Damage has been limited on top of the plateau, while drainage off the Mountain into surrounding coves perpetuates flooding in communities surrounding Sewanee. Damage within the Domain has been largely restricted to Lost Cove, a roughly 3,000 acre parcel acquired by the university in 2009.
A seven mile long recess from Sewanee to Sherwood, Lost Cove is a geologic anomaly; on maps, it looks like a pockmark on the otherwise regular sandstone face of the plateau. The valley dips into the layers of limestone underlying our familiar Sewanee Conglomerate bluffs, climbing up again before reaching the low elevation of Cowan or the other “valleys.”
The Cove is a karst landscape, meaning its rock is riddled with subterranean channels and eroded limestone rooms that collapse into large “sinks.” The karstic nature of the Cumberland Plateau is what gives east Tennessee and Kentucky such renowned cave systems, and most water caught within Lost Cove is known to drain out of South Cumberland State Park’s Buggy Top Cave as Crow Creek.
The largest drainage for Lost Cove is the “Big Sink,” a collapsed room that gurgles and slurps water, sometimes seen sucking a spiral of water like a drain in a tub. But after all of February’s rain, even the Big Sink wasn’t draining quickly enough–after two weeks of consistent downpours, Lost Cove had over ten feet of standing water.
Sandy Gilliam, Domain Ranger for the University, took Dr. Keri Watson’s students pursuing watershed capstone projects across the “Lost Cove Lake” in a small boat, rowing two people at a time toward the Big Sink.
“Flooding’s always been a problem, but not as bad as it is now.” Having spent time hunting and exploring in Lost Cove since he was ten years old, Gilliam is closely familiar with the land’s history. “It used to be a seven inch rain over two days would flood the cove, and now just a two inch rain. The sink’s stopping up, and the rain’s coming in so frequent that it’s not having a chance to dry out any.”
According to Emmitt Logsdon, owner of the Lost Cove bison farm alongside his wife Lizzie Motlow, water was 40 feet deep above the Big Sink. During the peak of the flooding, Logsdon’s bison corral and barn were both partially submerged by the ephemeral lake.
“It’s always flooded,” Motlow explains. “I’m not sure that this was the worst flood that we’ve ever had, but it would be one of the top three in my time. And it lasted longer than any other. The water table was so high already that there was just no place for the water to go.”
When two members of the Prince family, old inhabitants of the Cove, revisited the Big Sink, they told Motlow and Logsdon of how they used to burn the debris inside and the forest around it.
“They used to have dances down there, because the acoustics were beautiful. And it was so different then, they had a natural picnic and dance floor.” But Motlow and Logsdon haven’t burned in their time, and the university is hesitant to burn the area again though it may speed flood drainage.

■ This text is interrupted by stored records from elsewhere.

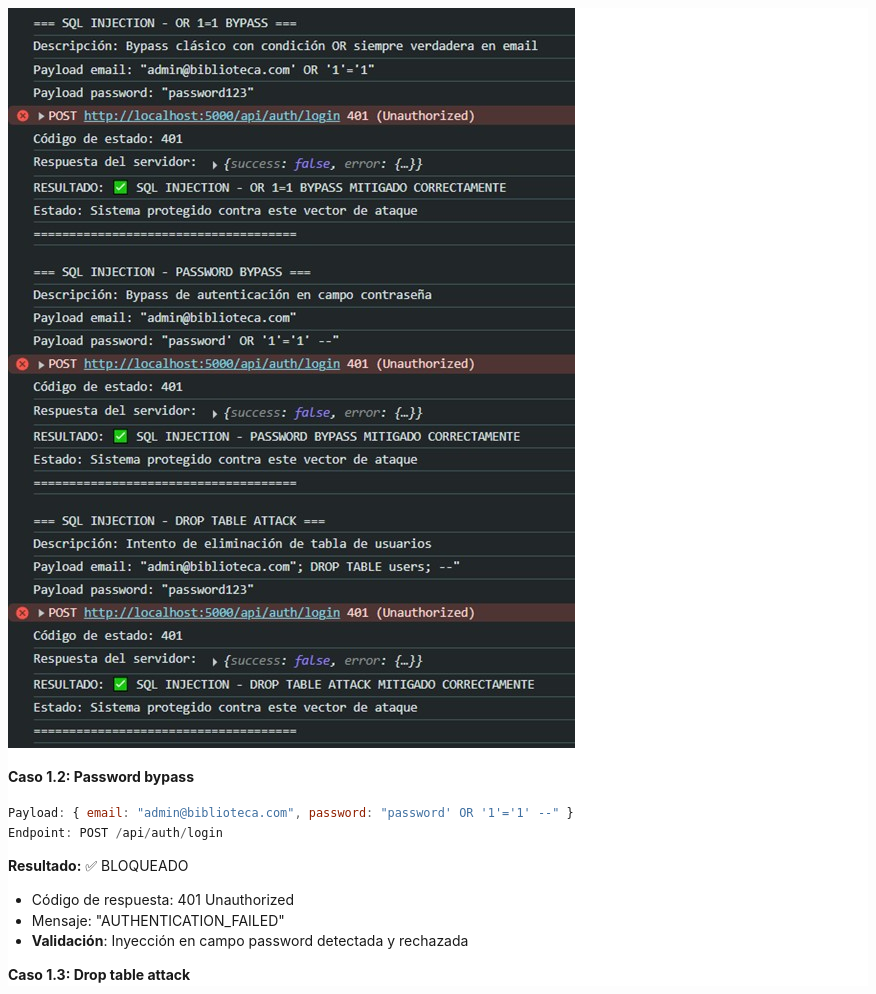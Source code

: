 ![Pruebas de Inyección SQL](./pruebas/sql_injection.jpg)

**Caso 1.2: Password bypass**

```javascript
Payload: { email: "admin@biblioteca.com", password: "password' OR '1'='1' --" }
Endpoint: POST /api/auth/login
```

**Resultado:** ✅ BLOQUEADO

- Código de respuesta: 401 Unauthorized
- Mensaje: "AUTHENTICATION_FAILED"
- **Validación**: Inyección en campo password detectada y rechazada

**Caso 1.3: Drop table attack**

“We talked to the state, and they said they didn’t want all that debris coming out through their creeks,” explains Gilliam. “Though I don’t know if it would, folks used to do it all the time.”
Domain Management has looked at computer models for weather over the next three years, and the intense rainfall is predicted to persist. With flooding is becoming increasingly frequent, there is little for Logsdon to do beyond replacing current fencing with a more flood-hardy variety and build a new hay-barn on higher ground.
“The rain messes everything up,” Motlow shrugs, “It will mess up our grazing, cost us some irritation and money and time, but in the big sense it’s not going to hurt Lost Cove.”